> **RAW DATA**:
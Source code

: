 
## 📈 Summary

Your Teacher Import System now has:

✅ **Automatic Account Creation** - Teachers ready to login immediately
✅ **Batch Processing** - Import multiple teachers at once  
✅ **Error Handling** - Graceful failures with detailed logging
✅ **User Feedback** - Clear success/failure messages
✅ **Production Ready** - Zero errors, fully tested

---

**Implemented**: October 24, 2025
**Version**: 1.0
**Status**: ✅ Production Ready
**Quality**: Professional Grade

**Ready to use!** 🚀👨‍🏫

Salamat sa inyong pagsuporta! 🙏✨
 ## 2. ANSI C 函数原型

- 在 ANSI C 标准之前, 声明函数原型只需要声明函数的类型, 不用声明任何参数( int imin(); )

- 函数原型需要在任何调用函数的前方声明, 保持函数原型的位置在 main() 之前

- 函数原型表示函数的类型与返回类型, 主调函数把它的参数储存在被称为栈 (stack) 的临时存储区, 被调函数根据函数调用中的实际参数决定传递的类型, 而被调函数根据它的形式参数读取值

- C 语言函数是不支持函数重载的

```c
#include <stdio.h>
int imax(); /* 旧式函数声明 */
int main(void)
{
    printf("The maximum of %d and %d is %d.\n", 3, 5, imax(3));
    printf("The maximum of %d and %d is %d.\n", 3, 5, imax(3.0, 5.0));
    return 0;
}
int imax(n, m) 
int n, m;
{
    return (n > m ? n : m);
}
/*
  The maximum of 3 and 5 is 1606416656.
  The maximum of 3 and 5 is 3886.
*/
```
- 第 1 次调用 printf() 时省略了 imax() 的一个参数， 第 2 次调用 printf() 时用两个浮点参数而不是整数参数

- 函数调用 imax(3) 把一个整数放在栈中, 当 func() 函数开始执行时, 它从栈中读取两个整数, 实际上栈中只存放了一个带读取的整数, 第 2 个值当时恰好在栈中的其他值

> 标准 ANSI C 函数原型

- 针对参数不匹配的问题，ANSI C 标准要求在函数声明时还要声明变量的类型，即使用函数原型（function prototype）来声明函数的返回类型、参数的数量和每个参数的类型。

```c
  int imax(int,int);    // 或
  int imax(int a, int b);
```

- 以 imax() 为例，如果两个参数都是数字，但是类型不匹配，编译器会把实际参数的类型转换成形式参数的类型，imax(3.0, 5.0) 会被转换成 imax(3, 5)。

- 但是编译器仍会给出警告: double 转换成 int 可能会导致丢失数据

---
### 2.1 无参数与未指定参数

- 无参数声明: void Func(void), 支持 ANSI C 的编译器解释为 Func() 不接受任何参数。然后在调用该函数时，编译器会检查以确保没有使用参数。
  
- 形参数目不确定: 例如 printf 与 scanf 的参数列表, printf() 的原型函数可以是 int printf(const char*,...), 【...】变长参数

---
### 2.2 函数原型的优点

> **WORK ORDER**: Whatever lines appear above, reproduce every one of them exactly.

> **TASK RESPONSE**:
Source code

: 
## 📈 Summary

Your Teacher Import System now has:

✅ **Automatic Account Creation** - Teachers ready to login immediately
✅ **Batch Processing** - Import multiple teachers at once  
✅ **Error Handling** - Graceful failures with detailed logging
✅ **User Feedback** - Clear success/failure messages
✅ **Production Ready** - Zero errors, fully tested

---

**Implemented**: October 24, 2025
**Version**: 1.0
**Status**: ✅ Production Ready
**Quality**: Professional Grade

**Ready to use!** 🚀👨‍🏫

Salamat sa inyong pagsuporta! 🙏✨
 ## 2. ANSI C 函数原型

- 在 ANSI C 标准之前, 声明函数原型只需要声明函数的类型, 不用声明任何参数( int imin(); )

- 函数原型需要在任何调用函数的前方声明, 保持函数原型的位置在 main() 之前

- 函数原型表示函数的类型与返回类型, 主调函数把它的参数储存在被称为栈 (stack) 的临时存储区, 被调函数根据函数调用中的实际参数决定传递的类型, 而被调函数根据它的形式参数读取值

- C 语言函数是不支持函数重载的

```c
#include <stdio.h>
int imax(); /* 旧式函数声明 */
int main(void)
{
    printf("The maximum of %d and %d is %d.\n", 3, 5, imax(3));
    printf("The maximum of %d and %d is %d.\n", 3, 5, imax(3.0, 5.0));
    return 0;
}
int imax(n, m) 
int n, m;
{
    return (n > m ? n : m);
}
/*
  The maximum of 3 and 5 is 1606416656.
  The maximum of 3 and 5 is 3886.
*/
```
- 第 1 次调用 printf() 时省略了 imax() 的一个参数， 第 2 次调用 printf() 时用两个浮点参数而不是整数参数

- 函数调用 imax(3) 把一个整数放在栈中, 当 func() 函数开始执行时, 它从栈中读取两个整数, 实际上栈中只存放了一个带读取的整数, 第 2 个值当时恰好在栈中的其他值

> 标准 ANSI C 函数原型

- 针对参数不匹配的问题，ANSI C 标准要求在函数声明时还要声明变量的类型，即使用函数原型（function prototype）来声明函数的返回类型、参数的数量和每个参数的类型。

```c
  int imax(int,int);    // 或
  int imax(int a, int b);
```

- 以 imax() 为例，如果两个参数都是数字，但是类型不匹配，编译器会把实际参数的类型转换成形式参数的类型，imax(3.0, 5.0) 会被转换成 imax(3, 5)。

- 但是编译器仍会给出警告: double 转换成 int 可能会导致丢失数据

---
### 2.1 无参数与未指定参数

- 无参数声明: void Func(void), 支持 ANSI C 的编译器解释为 Func() 不接受任何参数。然后在调用该函数时，编译器会检查以确保没有使用参数。
  
- 形参数目不确定: 例如 printf 与 scanf 的参数列表, printf() 的原型函数可以是 int printf(const char*,...), 【...】变长参数

---
### 2.2 函数原型的优点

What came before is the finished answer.